Um dos meus primeiros empregos foi numa indústria no subúrbio do Rio de Janeiro. Eu trabalhava com pessoas maravilhosas que me ensinaram muito, com camaradagem e generosidade, todas simples e com um sorriso eterno no rosto. Meu chefe era um sujeito complexo, cheio de manias, mas tinha um coração maior que ele próprio. O lugar era pequeno, espartano, mal iluminado, com máquinas antigas, algumas obsoletas, e limpeza não era um grande destaque. Apesar de tudo, eu adorava aquilo. Até hoje essa experiência ocupa um lugar carinhoso na minha memória.
Nos últimos anos, a grande mídia passou a publicar matérias celebrando locais de trabalho alternativos, alguns repletos de equipamentos para diversão, até com escorregadores, mesas de jogos e puffs em formatos bem estranhos. Em alguns escritórios rola até comida grátis ao longo do dia. Tudo isso é muito bacana. Eu realmente acho legal e acredito que muitos considerarão isso como um enorme diferencial para escolher um lugar para trabalhar. O que me incomoda é a supervalorização dada a esse mundo de entretenimento e lazer. Afinal, as paredes coloridas não valem de nada se os seus colegas de trabalho são cinza.
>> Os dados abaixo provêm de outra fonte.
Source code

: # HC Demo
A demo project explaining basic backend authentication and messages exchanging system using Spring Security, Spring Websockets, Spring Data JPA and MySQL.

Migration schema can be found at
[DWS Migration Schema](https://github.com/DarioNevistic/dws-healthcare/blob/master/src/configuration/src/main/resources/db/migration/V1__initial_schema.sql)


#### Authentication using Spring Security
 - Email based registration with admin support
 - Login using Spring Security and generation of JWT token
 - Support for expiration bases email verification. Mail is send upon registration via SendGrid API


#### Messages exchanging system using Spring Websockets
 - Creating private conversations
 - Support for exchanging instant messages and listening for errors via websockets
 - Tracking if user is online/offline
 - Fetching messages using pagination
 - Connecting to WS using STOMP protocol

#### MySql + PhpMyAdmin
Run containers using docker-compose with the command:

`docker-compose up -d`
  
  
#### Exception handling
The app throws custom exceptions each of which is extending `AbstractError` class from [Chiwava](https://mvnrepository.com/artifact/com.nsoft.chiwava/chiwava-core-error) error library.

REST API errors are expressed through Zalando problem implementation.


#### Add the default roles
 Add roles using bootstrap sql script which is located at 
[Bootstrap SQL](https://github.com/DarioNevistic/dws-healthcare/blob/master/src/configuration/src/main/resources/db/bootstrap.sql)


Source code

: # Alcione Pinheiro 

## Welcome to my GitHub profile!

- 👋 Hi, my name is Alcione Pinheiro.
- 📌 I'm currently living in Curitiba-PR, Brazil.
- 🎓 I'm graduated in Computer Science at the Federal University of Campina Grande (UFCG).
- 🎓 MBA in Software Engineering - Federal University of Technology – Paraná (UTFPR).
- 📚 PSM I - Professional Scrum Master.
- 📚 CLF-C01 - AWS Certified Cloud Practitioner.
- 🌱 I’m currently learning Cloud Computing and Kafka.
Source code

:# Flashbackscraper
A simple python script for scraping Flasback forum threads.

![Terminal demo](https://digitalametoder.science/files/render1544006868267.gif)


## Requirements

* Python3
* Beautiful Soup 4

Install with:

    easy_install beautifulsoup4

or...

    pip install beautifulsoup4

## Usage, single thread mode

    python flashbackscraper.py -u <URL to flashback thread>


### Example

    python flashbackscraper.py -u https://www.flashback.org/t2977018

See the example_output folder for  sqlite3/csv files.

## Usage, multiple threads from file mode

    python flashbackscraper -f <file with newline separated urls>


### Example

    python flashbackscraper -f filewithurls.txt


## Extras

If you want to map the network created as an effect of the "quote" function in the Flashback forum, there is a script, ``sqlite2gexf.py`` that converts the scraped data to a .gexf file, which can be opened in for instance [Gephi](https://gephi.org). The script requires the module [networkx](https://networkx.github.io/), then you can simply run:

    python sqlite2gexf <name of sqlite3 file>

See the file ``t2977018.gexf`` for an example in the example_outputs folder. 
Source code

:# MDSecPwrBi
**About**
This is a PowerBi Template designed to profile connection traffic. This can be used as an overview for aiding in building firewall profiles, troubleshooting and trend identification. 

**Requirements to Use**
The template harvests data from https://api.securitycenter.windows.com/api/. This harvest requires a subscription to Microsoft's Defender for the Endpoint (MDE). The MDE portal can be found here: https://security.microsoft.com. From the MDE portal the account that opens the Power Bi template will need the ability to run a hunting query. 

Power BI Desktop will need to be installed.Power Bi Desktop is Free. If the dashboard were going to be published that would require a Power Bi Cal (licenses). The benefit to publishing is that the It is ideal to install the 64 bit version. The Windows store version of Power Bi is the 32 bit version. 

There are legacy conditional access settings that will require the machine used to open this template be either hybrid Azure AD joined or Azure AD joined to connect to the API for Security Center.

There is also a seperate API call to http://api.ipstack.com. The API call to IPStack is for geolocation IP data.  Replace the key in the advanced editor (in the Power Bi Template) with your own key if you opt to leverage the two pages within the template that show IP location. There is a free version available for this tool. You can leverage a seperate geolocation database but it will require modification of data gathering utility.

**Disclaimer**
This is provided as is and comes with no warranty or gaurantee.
Recentemente, dentro do avião, numa ponte área do Rio para Sampa, li uma matéria na revista da Gol número 171 chamada “Aqui é trabalho!”. A matéria começa assim: “Imagine trabalhar olhando para o mar azul transparente das Filipinas, com direito a mergulhos esporádicos entre um e-mail e outro. Parece bom demais para ser verdade. Pois foi assim que o casal de publicitários Manoela Pontual e Raphael Rotta, 27 anos, decidiu viver. Eles não tiraram um ano sabático nem largaram tudo. Apenas perceberam que, graças à tecnologia, poderiam fazer seu trabalho de qualquer canto do mundo”. A matéria segue falando de gente que trabalha em lugares diferentes, com jornada hiper blaster flexível no trabalho, home office e ambientes de trabalho super transados. A matéria basicamente louva a flexibilidade no trabalho e enaltece quem pode ser dono do próprio tempo e não ter a presença de um chefe.
Obviamente que escritórios com espaços para diversão e home office são coisas legais, realmente agregam mais qualidade de vida e satisfação no trabalho, mas não são tão essenciais quanto todas essas matérias falam. Trabalhar num lugar com móveis transados é bacana, mas o importante não é o lugar onde você trabalha, mas é com quem você trabalha, e qual é o real propósito da empresa na qual você sua a camisa todos os dias. Essas são as partes mais importantes da equação.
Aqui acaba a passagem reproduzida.